* What the task requires
In the data below, find every line that has the string "httphttps", and copy it.

___ Provided information ___

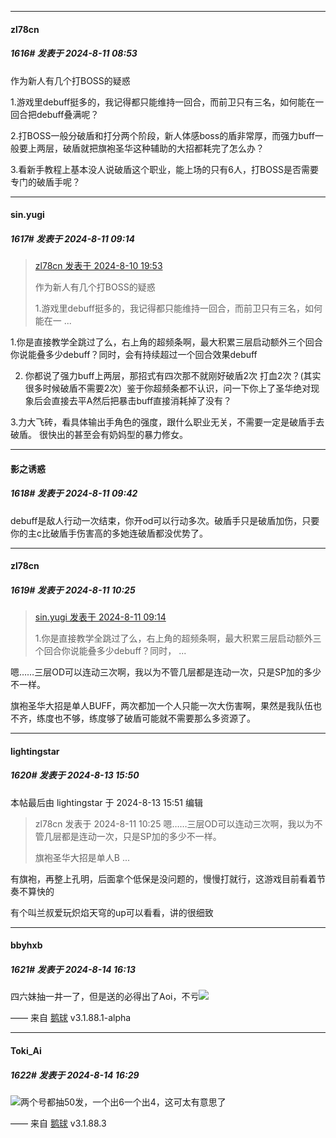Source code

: ﻿
*****

####  zl78cn  
##### 1616#       发表于 2024-8-11 08:53

作为新人有几个打BOSS的疑惑

1.游戏里debuff挺多的，我记得都只能维持一回合，而前卫只有三名，如何能在一回合把debuff叠满呢？

2.打BOSS一般分破盾和打分两个阶段，新人体感boss的盾非常厚，而强力buff一般要上两层，破盾就把旗袍圣华这种辅助的大招都耗完了怎么办？

3.看新手教程上基本没人说破盾这个职业，能上场的只有6人，打BOSS是否需要专门的破盾手呢？


*****

####  sin.yugi  
##### 1617#       发表于 2024-8-11 09:14

<blockquote><a href="httphttps://bbs.saraba1st.com/2b/forum.php?mod=redirect&amp;goto=findpost&amp;pid=65859830&amp;ptid=2050204" target="_blank">zl78cn 发表于 2024-8-10 19:53</a>

作为新人有几个打BOSS的疑惑

1.游戏里debuff挺多的，我记得都只能维持一回合，而前卫只有三名，如何能在一 ...</blockquote>
1.你是直接教学全跳过了么，右上角的超频条啊，最大积累三层启动额外三个回合你说能叠多少debuff？同时，会有持续超过一个回合效果debuff

2. 你都说了强力buff上两层，那招式有四次那不就刚好破盾2次 打血2次？(其实很多时候破盾不需要2次）鉴于你超频条都不认识，问一下你上了圣华绝对现象后会直接去平A然后把暴击buff直接消耗掉了没有？

3.力大飞砖，看具体输出手角色的强度，跟什么职业无关，不需要一定是破盾手去破盾。 很快出的甚至会有奶妈型的暴力修女。


*****

####  影之诱惑  
##### 1618#       发表于 2024-8-11 09:42

debuff是敌人行动一次结束，你开od可以行动多次。破盾手只是破盾加伤，只要你的主c比破盾手伤害高的多她连破盾都没优势了。


*****

####  zl78cn  
##### 1619#       发表于 2024-8-11 10:25

<blockquote><a href="httphttps://bbs.saraba1st.com/2b/forum.php?mod=redirect&amp;goto=findpost&amp;pid=65859924&amp;ptid=2050204" target="_blank">sin.yugi 发表于 2024-8-11 09:14</a>

1.你是直接教学全跳过了么，右上角的超频条啊，最大积累三层启动额外三个回合你说能叠多少debuff？同时， ...</blockquote>
嗯……三层OD可以连动三次啊，我以为不管几层都是连动一次，只是SP加的多少不一样。

旗袍圣华大招是单人BUFF，两次都加一个人只能一次大伤害啊，果然是我队伍也不齐，练度也不够，练度够了破盾可能就不需要那么多资源了。


*****

####  lightingstar  
##### 1620#       发表于 2024-8-13 15:50

 本帖最后由 lightingstar 于 2024-8-13 15:51 编辑 
<blockquote>zl78cn 发表于 2024-8-11 10:25
嗯……三层OD可以连动三次啊，我以为不管几层都是连动一次，只是SP加的多少不一样。

旗袍圣华大招是单人B ...</blockquote>

有旗袍，再整上孔明，后面拿个低保是没问题的，慢慢打就行，这游戏目前看着节奏不算快的

有个叫兰叔爱玩炽焰天穹的up可以看看，讲的很细致


*****

####  bbyhxb  
##### 1621#       发表于 2024-8-14 16:13

四六妹抽一井一了，但是送的必得出了Aoi，不亏<img src="https://static.saraba1st.com/image/smiley/face2017/065.png" referrerpolicy="no-referrer">

—— 来自 [鹅球](https://www.pgyer.com/xfPejhuq) v3.1.88.1-alpha


*****

####  Toki_Ai  
##### 1622#       发表于 2024-8-14 16:29

<img src="https://static.saraba1st.com/image/smiley/face2017/068.png" referrerpolicy="no-referrer">两个号都抽50发，一个出6一个出4，这可太有意思了

—— 来自 [鹅球](https://www.pgyer.com/GcUxKd4w) v3.1.88.3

___

* Worked solution
<blockquote><a href="httphttps://bbs.saraba1st.com/2b/forum.php?mod=redirect&amp;goto=findpost&amp;pid=65859830&amp;ptid=2050204" target="_blank">zl78cn 发表于 2024-8-10 19:53</a>
<blockquote><a href="httphttps://bbs.saraba1st.com/2b/forum.php?mod=redirect&amp;goto=findpost&amp;pid=65859924&amp;ptid=2050204" target="_blank">sin.yugi 发表于 2024-8-11 09:14</a>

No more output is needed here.